Wills, Estates and Powers of Attorney

What is a will?

A will is a legal document which, as far as possible, ensures your assets are distributed according to your wishes after you die.

Your will can cover all your assets such as your house, land, motor vehicles, shares and bank accounts.
In your will you appoint an executor to distribute your assets to your beneficiaries (those you choose to receive your assets). Your choice of an executor should be carefully considered as the role can be very demanding and often complex, requiring legal and financial knowledge and guidance.

Any person of sound mind from the age of 18 years, or under 18 if married, can make a will.

What happens if I do not make a will:

Dying without a will (called ‘intestacy’) means your assets will be distributed according to rigid formulae set down by the laws of intestacy. Those laws may force the sale of your family home so that the debts can be satisfied and your estate is distributed to beneficiaries which you may not have considered. 

Preparing your will:

A will is a complex legal document which should be prepared by a solicitor. You should consider

  • who to appoint as executor/s and their powers

  • who to appoint as guardian of your children and how you would like to provide for your children’s future

  • what your current assets and liabilities are

  • who should receive your assets 

  • your life insurance

  • your preferred funeral arrangement

Can I prepare my own will?

You can prepare your own will but you do so at the risk of causing costly and emotional legal battles among relatives,  should a dispute arise after you die. When preparing a will, a number of legal requirements must be followed or else it may be deemed invalid. If this occurs, and you have no valid earlier will, you may be presumed to have died intestate, with the laws of intestacy to apply, unless the invalidity is rectified by court process, which is expensive. 

If your will is considered valid but your words fail to express your wishes accurately, the court may need to interpret your will, which may add further costs and emotional burden to your loved ones.

Changes to your will? 

Your circumstances may change significantly over time so it is advisable to regularly review your will in the event of: 

  • the birth of children or grandchildren

  • death of a beneficiary or executor 

  • financial changes 

  • home or property changes

On marriage, your current will is automatically revoked unless it states it is made in contemplation of your marriage. Any Will you have in favour of a divorced spouse is immediately revoked as soon as the divorce is finalised. 

Can I appoint someone else to act on my behalf?

You can legally appoint a trusted family member, friend or relative, to act on your behalf to handle your affairs. This person is known as your attorney and is allowed to handle your affairs, or have the power to act on your behalf, if you

  • go overseas

  • take an extended holiday

  • suffer poor health

  • reach an age when you need greater assistance

A Power of Attorney is just as important as a will. While a will operates on your death, a power of attorney operated during your life.

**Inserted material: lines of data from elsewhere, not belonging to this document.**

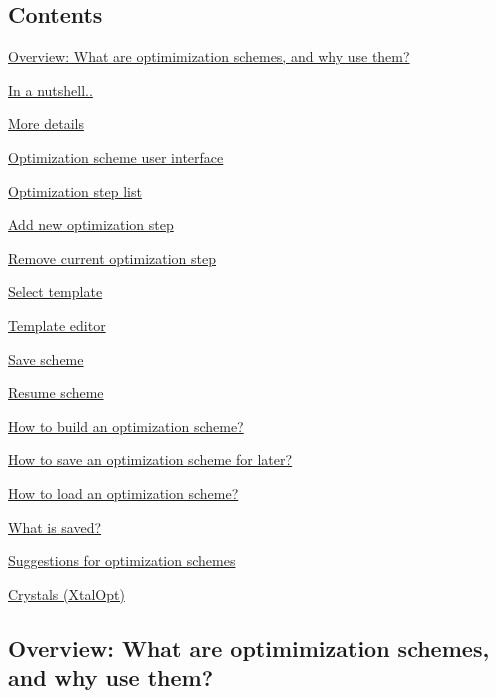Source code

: \hypertarget{optschemes_Contents}{}\subsection{Contents}\label{optschemes_Contents}

\begin{DoxyItemize}
\item \hyperlink{optschemes_overview}{Overview\+: What are optimimization schemes, and why use them?}
\begin{DoxyItemize}
\item \hyperlink{optschemes_quick-over}{In a nutshell..}
\item \hyperlink{optschemes_detailed-over}{More details}
\end{DoxyItemize}
\item \hyperlink{optschemes_gui}{Optimization scheme user interface}
\begin{DoxyItemize}
\item \hyperlink{optschemes_gui-list}{Optimization step list}
\item \hyperlink{optschemes_gui-add}{Add new optimization step}
\item \hyperlink{optschemes_gui-rem}{Remove current optimization step}
\item \hyperlink{optschemes_gui-tselect}{Select template}
\item \hyperlink{optschemes_gui-editor}{Template editor}
\item \hyperlink{optschemes_gui-save}{Save scheme}
\item \hyperlink{optschemes_gui-load}{Resume scheme}
\end{DoxyItemize}
\item \hyperlink{optschemes_creating}{How to build an optimization scheme?}
\item \hyperlink{optschemes_saving}{How to save an optimization scheme for later?}
\item \hyperlink{optschemes_loading}{How to load an optimization scheme?}
\item \hyperlink{optschemes_format}{What is saved?}
\item \hyperlink{optschemes_suggest}{Suggestions for optimization schemes}
\begin{DoxyItemize}
\item \hyperlink{optschemes_sug-xtal}{Crystals (Xtal\+Opt)}
\end{DoxyItemize}
\end{DoxyItemize}\hypertarget{optschemes_overview}{}\subsection{Overview\+: What are optimimization schemes, and why use them?}\label{optschemes_overview}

Your appointed attorney must be over 18 years of age, someone you trust, able to understand what the appointment means and capable of looking after your affairs. In addition, an appointed attorney cannot be your health care provider (ie. your doctor), bankrupt, a paid carer and acting in anyone’s interest but yours (defined as a ‘conflict transaction’). 

Types of powers of attorney:

Enduring power of attorney

Under an enduring power of attorney (EPA), you may give your attorney the power to deal with all or any part of your financial, personal and health matters. An EPA for financial matters can come into effect either immediately when you lose capacity, or on a specific date or at a specific event. There are a number of other considerations regarding this decision. It is advisable to seek legal advice to ensure your choice is fully informed. 

If your attorney under an EPA acts in conflict of their duties and your interests (eg in financial relationships), they would enter a ‘conflict transaction’ which they can only do if you authorise such a transaction. It is best to discuss with us. 

Your EPA is automatically revoked: 

  • on your death 

  • when you marry, unless your new spouse is your existing attorney

  • when you divorce, if your attorney was your spouse

  • when you appoint a new attorney

  • if your attorney dies or loses decision-making capacity

  • if your attorney becomes unqualified, for example, bankrupt or a paid health care provider. 

You can choose to revoke your EPA at any time providing you are capable of understanding what you are doing. We can advise you on the procedures to follow. 

General power of attorney:

A general power of attorney is often used in a business context by a corporation or an individual. It can authorise your attorney to deal with your financial affairs and comes into effect on the date you elect (ie it is not dependent on you losing the capacity to make decisions). It may limit the extent to which your attorney may deal with your affairs. A general power of attorney is normally used for the purchase and sale of land (e.g while you are overseas).